INPUT DATA -
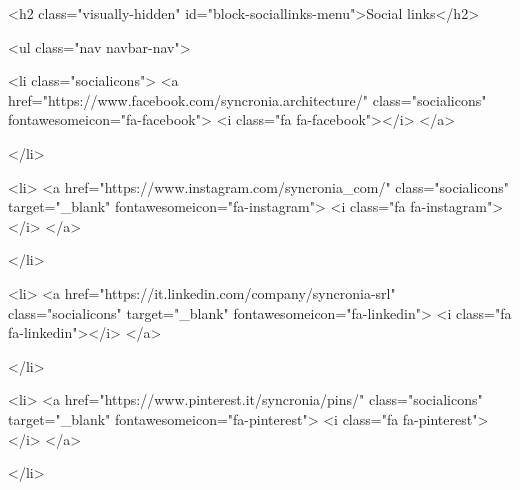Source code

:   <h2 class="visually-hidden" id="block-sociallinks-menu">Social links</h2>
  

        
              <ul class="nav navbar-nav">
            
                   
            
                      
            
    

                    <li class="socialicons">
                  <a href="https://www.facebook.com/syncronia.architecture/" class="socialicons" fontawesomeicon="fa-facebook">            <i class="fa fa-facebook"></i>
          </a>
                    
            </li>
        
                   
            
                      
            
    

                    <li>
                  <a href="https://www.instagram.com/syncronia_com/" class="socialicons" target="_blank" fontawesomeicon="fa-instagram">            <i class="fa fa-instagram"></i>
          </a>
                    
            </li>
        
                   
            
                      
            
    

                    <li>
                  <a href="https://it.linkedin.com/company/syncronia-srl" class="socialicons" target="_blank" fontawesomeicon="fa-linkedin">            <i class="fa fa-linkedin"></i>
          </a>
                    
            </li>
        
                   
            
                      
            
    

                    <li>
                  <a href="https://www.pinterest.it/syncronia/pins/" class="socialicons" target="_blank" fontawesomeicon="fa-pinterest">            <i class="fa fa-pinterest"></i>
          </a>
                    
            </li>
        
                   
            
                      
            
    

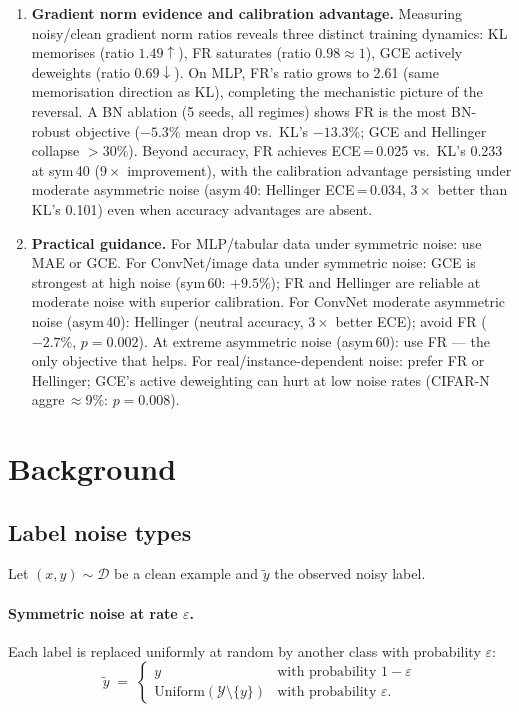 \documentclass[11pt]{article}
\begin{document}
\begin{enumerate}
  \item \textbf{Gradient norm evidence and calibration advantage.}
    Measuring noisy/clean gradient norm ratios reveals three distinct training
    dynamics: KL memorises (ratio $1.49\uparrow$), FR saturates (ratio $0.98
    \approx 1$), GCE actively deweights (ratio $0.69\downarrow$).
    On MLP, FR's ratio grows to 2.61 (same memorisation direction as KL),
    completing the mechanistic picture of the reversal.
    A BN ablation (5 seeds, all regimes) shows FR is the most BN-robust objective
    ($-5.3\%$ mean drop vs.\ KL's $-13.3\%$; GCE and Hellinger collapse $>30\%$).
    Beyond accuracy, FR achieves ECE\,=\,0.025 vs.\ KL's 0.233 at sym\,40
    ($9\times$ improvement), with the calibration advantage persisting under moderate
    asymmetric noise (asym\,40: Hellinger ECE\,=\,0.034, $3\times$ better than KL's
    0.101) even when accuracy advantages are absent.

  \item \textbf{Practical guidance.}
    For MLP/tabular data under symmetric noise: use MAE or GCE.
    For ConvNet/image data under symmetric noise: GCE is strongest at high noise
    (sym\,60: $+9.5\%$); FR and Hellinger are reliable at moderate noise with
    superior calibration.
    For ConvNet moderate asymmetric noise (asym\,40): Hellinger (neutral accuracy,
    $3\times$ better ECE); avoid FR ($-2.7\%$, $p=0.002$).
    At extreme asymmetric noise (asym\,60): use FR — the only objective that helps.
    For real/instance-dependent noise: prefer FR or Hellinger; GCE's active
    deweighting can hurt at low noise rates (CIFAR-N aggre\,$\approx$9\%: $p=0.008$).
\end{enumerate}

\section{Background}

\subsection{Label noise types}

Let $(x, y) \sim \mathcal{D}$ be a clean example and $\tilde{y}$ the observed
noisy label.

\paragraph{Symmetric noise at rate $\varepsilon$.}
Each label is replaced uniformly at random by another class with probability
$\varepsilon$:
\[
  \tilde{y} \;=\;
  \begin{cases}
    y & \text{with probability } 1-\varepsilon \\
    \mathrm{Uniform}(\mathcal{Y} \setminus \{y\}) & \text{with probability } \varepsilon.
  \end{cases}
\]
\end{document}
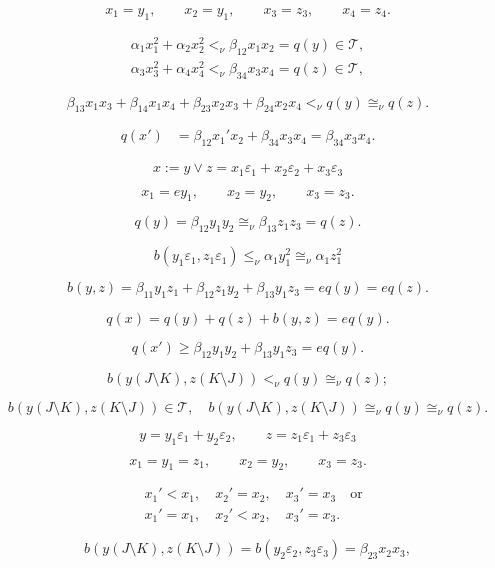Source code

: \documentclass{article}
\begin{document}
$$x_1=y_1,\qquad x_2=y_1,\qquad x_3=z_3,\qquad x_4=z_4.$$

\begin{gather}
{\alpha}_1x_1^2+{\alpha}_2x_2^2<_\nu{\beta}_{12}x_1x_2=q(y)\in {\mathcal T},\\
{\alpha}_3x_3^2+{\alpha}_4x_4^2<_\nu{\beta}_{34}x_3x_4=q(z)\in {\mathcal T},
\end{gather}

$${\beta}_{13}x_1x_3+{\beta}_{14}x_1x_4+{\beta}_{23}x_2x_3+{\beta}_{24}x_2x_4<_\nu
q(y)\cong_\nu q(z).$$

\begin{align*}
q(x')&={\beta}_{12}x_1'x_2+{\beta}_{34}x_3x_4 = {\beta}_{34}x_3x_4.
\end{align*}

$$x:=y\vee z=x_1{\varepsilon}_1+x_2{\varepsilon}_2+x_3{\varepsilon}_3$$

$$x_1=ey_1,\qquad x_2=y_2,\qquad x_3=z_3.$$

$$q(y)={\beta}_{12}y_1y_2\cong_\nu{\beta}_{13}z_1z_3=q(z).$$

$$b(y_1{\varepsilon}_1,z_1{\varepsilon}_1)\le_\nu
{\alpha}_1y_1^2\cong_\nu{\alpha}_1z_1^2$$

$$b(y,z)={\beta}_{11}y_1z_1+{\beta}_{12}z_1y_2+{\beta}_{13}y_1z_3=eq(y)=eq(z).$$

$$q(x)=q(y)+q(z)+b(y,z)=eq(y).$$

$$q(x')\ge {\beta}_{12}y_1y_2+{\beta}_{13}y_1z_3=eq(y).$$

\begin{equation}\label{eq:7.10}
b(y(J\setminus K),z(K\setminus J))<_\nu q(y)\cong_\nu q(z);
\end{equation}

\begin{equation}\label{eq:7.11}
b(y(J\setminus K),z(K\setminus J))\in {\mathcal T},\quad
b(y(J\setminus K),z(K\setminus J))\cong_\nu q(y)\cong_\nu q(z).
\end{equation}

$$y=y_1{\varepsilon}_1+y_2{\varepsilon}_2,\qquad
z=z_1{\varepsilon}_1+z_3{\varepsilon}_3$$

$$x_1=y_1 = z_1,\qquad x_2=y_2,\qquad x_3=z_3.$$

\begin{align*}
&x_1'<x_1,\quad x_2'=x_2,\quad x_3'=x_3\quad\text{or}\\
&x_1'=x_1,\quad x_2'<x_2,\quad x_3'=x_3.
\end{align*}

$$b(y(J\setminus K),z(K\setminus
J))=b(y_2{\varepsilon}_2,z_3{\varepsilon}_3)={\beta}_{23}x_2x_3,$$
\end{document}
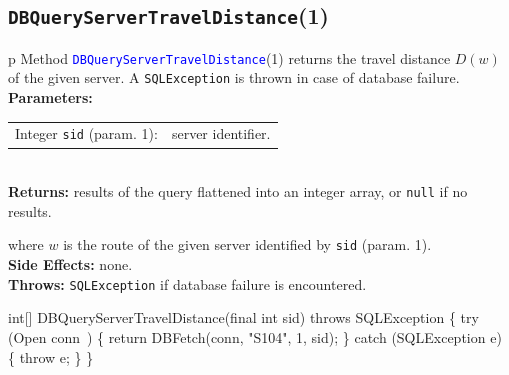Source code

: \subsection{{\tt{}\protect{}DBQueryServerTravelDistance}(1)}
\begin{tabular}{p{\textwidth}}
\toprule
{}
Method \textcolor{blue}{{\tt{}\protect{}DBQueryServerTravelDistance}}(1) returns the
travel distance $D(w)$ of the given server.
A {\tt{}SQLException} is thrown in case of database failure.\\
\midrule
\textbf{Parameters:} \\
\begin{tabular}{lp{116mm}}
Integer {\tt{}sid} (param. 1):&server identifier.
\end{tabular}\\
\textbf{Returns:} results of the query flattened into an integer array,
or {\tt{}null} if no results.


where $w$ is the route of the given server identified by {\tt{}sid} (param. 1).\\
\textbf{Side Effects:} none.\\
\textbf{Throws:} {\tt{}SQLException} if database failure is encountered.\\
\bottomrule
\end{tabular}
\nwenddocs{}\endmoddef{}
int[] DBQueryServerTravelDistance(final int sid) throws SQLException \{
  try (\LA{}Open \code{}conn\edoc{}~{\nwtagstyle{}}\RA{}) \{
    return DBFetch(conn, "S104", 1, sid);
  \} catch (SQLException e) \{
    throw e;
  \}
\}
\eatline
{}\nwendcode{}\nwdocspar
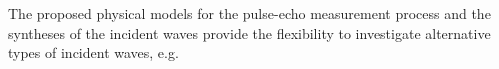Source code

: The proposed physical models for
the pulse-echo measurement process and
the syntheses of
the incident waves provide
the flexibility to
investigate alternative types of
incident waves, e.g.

WHAT THE TASK ASKS - Lines holding "failure" in the data above: copy each of them.

SOLUTION TO THE EXERCISE -
A {\tt{}SQLException} is thrown in case of database failure.\\
\textbf{Throws:} {\tt{}SQLException} if database failure is encountered.\\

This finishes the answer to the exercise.